Apple sta studiando un motore di ricerca tutto suo

di Giovanni Tripodi Commenta

Apple sta provando in questi anni a diventare sempre più autonoma ed indipendente, non puntando più su altre aziende per il supporto ad alcuni servizi e questa nuova strada sembra proprio riguardare anche il motore di ricerca.

Sappiamo come anche Apple si sia affidata in questi anni a Google per svolgere tale funzione, con l’azienda di Mountain View che ogni anno versa un bel po’ di danaro nelle casse della casa di Cupertino per essere il principale motore di ricerca per iOS, iPadOS e macOS. Ora però le cose sembrano poter cambiare, con la volontà di crearsi un proprio motore di ricerca e tale notizia giunge direttamente da un report di Jon Henshaw su Coywolf.

Google

Gli indizi che portano ad un motore di ricerca di proprietà Apple

Sono arrivati tra l’altro segnali a riguardo anche dal sistema di ricerca integrato all’interno di Spotlight su iOS 14 ed iPadOS 14, notando un sua spinta diretta ai siti web ogni qual volta viene effettuata una ricerca dall’utente, senza insomma passare dal motore di ricerca di Google. Gli indizi però non terminano di certo qui, anche perché nell’ultimo periodo Apple sta assumendo un numero considerevole di ingegneri specializzati in questo settore, lasciando fortemente intendere come ci sia grande volontà nel puntare su un motore di ricerca interno.

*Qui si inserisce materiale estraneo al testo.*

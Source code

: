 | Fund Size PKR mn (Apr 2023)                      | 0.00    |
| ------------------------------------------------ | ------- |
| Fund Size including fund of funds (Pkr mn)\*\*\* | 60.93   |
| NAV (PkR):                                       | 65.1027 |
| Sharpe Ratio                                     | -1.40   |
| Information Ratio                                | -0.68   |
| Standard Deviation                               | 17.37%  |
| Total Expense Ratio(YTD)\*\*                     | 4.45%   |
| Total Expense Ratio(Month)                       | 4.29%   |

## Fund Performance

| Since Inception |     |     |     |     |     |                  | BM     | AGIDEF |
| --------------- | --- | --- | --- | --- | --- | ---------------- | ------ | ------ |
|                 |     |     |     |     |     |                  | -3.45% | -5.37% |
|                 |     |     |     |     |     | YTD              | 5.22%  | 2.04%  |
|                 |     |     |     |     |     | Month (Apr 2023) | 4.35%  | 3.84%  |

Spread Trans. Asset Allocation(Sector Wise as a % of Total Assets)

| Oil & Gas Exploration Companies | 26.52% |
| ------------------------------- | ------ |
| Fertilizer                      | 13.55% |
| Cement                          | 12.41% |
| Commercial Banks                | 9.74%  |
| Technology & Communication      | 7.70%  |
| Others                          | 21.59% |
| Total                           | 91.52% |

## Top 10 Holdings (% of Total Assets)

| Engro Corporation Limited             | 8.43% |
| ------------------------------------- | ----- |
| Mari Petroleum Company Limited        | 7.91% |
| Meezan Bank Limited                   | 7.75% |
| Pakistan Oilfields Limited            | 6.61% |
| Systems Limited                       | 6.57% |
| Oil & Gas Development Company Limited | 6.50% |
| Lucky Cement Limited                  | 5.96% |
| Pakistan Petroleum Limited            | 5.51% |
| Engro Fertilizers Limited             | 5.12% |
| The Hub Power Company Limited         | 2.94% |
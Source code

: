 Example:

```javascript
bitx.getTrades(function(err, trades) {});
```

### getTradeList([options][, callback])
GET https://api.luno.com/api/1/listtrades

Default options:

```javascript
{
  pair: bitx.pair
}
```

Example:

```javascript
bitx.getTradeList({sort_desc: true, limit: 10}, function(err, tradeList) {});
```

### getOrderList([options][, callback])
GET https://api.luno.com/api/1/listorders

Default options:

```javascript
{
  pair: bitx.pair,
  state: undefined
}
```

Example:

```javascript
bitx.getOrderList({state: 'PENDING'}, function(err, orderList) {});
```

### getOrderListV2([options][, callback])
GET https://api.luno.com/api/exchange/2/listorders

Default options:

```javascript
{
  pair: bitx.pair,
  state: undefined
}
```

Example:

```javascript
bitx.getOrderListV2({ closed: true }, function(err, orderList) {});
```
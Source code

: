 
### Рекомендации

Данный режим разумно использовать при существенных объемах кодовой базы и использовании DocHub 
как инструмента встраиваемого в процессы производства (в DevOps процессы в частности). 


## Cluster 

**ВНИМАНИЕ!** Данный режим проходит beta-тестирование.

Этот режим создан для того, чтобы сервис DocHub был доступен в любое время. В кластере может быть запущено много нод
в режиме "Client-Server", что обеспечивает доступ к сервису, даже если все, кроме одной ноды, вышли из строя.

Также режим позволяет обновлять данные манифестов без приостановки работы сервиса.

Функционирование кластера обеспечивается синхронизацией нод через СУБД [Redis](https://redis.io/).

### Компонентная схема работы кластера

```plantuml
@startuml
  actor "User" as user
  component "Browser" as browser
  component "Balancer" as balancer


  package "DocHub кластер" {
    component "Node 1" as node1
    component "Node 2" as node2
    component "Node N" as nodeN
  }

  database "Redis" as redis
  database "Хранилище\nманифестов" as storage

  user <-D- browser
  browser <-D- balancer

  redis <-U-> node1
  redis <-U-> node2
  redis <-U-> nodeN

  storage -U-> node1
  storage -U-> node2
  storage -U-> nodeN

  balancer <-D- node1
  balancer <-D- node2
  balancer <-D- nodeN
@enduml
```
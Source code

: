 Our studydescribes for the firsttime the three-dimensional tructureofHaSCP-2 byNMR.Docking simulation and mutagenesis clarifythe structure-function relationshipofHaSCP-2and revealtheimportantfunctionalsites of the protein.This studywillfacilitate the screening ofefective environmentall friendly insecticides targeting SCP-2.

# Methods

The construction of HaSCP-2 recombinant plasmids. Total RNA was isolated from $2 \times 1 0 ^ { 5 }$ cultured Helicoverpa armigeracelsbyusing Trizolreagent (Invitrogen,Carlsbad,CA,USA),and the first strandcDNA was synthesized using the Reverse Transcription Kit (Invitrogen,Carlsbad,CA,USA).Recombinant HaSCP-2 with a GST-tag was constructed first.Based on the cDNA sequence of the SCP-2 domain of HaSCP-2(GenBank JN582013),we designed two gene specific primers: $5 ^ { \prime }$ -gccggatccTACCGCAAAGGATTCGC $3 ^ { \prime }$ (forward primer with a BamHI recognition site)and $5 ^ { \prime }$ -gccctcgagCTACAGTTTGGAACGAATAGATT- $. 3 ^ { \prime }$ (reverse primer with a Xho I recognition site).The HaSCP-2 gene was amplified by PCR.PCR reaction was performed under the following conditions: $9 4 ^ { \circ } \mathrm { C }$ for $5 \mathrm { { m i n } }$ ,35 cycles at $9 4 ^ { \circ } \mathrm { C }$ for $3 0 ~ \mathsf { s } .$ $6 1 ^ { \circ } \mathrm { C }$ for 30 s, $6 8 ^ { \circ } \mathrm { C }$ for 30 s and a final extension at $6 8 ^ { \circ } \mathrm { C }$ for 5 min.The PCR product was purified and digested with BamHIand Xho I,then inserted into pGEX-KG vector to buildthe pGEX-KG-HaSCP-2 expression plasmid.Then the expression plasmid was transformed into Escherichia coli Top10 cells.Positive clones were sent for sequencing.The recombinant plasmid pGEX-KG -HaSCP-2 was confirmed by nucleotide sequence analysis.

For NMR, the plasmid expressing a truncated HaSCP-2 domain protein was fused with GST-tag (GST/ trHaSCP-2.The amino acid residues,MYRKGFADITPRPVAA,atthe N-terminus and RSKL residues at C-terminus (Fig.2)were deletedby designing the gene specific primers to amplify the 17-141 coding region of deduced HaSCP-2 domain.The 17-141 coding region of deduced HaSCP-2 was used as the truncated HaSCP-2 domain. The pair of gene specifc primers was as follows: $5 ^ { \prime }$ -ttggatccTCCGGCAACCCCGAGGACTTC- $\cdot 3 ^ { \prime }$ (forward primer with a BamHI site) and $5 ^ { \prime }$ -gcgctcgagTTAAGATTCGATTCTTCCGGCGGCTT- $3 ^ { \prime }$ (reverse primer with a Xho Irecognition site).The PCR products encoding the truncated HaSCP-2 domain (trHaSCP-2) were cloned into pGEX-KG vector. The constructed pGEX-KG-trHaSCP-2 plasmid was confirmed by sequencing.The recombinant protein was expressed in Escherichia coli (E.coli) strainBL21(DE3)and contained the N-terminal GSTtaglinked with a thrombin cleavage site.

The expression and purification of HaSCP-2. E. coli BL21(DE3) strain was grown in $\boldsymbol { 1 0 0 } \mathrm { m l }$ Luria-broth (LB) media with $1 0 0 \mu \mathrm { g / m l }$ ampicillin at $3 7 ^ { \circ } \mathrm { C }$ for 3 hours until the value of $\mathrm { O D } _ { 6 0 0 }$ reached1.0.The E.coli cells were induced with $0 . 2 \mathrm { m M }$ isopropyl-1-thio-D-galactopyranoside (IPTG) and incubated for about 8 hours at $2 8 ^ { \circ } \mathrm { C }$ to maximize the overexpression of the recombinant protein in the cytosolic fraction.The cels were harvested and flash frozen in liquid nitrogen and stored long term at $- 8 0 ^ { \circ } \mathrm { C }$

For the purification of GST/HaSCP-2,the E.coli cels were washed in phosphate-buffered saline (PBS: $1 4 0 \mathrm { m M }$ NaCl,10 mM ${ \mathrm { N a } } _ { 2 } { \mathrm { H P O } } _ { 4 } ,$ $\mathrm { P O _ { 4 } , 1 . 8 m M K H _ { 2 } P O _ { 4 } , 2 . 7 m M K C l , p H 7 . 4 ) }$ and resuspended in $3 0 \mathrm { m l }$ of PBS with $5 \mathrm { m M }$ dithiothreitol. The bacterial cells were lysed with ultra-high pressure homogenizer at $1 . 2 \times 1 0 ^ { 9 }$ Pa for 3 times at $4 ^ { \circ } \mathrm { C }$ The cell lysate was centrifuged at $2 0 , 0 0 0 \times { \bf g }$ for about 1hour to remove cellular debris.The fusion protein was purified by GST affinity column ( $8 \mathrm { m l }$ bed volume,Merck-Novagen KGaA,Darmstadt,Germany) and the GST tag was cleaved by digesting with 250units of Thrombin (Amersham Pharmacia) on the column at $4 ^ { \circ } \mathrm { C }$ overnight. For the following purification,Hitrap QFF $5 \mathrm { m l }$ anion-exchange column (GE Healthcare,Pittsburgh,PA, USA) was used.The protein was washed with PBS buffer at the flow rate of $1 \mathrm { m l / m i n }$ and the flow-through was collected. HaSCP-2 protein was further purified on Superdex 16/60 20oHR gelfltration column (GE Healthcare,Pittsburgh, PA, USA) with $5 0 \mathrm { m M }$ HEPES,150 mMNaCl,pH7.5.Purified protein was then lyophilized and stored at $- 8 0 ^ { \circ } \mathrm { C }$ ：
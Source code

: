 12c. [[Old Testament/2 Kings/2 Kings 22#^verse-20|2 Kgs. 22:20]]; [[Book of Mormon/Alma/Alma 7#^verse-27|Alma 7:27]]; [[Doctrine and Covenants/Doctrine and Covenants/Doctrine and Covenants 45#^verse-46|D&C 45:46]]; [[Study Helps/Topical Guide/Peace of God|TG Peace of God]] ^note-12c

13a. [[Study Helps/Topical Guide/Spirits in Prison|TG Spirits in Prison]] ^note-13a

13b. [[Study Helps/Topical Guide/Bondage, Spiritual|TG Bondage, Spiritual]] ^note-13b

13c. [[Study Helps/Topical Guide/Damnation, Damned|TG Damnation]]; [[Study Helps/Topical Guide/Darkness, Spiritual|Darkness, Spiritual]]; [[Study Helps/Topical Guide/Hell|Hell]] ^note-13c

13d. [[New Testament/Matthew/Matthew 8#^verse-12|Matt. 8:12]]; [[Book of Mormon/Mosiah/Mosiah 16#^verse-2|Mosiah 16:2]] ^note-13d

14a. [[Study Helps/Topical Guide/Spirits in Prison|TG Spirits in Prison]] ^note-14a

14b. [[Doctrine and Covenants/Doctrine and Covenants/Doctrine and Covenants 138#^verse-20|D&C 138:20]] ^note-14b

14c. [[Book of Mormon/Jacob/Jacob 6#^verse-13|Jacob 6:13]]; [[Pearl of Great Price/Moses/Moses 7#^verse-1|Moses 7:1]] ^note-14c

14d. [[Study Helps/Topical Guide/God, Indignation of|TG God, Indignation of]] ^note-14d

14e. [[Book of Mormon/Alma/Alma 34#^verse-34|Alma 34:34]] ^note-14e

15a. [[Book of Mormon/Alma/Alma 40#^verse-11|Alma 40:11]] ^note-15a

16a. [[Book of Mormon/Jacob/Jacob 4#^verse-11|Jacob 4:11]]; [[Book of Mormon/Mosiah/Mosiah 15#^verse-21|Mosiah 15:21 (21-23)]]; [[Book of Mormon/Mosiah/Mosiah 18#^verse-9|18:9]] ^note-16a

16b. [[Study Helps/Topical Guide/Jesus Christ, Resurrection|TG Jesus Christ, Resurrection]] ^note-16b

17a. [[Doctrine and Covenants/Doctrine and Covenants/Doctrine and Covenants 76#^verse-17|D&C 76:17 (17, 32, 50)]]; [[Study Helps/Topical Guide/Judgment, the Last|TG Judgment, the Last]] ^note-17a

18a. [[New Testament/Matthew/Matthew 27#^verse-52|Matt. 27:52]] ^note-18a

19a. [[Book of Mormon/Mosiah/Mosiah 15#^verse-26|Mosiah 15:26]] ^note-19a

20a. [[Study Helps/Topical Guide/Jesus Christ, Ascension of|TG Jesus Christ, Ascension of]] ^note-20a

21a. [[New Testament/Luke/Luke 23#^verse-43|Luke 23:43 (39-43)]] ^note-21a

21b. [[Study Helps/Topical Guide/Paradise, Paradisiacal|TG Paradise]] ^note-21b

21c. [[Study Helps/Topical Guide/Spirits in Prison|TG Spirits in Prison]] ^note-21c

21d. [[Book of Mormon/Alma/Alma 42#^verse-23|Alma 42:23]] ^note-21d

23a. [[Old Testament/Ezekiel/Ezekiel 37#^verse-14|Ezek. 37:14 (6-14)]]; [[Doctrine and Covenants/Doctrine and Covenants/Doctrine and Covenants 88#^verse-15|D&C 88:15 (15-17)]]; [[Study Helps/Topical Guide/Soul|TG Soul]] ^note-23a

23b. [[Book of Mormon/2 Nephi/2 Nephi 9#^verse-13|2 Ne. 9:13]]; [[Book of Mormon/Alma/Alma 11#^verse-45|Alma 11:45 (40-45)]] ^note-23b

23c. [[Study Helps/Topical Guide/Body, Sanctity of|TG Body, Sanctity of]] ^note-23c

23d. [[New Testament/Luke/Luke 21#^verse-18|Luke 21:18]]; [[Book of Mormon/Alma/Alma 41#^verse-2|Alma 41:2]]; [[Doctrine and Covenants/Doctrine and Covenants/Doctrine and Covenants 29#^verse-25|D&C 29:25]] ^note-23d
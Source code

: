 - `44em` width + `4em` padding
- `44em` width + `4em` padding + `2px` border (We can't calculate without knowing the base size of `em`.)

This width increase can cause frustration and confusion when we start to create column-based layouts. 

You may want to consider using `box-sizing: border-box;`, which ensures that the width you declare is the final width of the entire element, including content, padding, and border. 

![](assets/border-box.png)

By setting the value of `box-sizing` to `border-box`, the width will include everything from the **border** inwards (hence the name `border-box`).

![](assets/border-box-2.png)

Perché Apple sta pensando ad un motore di ricerca personale?

Qualcosa di importante si sta quindi muovendo all’interno dei vari laboratori della casa di Cupertino, ma perché c’è l’intenzione di attuare tale cambiamento? Fondamentalmente di base vige ormai la precarietà dell’accordo con Google, a breve scadrà ed al momento non c’è un accordo preciso sulle cifre.

C’è da dire poi come da tempo diverse autorità antitrust abbiano iniziato a porre l’attenzione su questa particolare collaborazione e prima che possano effettivamente intervenire, Apple potrebbe ricorrere ai ripari rinunciando all’accordo con l’azienda di Mountain View. Questo le permetterebbe anche di dare ancora più importanza ad un aspetto che l’è sta particolarmente a cuore, ossia la privacy, visto come in questo modo si andrebbe a ridurre notevolmente il tracciamento che Google effettua sugli utenti che utilizzano i suoi dispositivi. Insomma tutto lascia pensare ad un arrivo a breve di un nuovo motore di ricerca di proprietà di Apple, un altro passo importante per la società di Cupertino.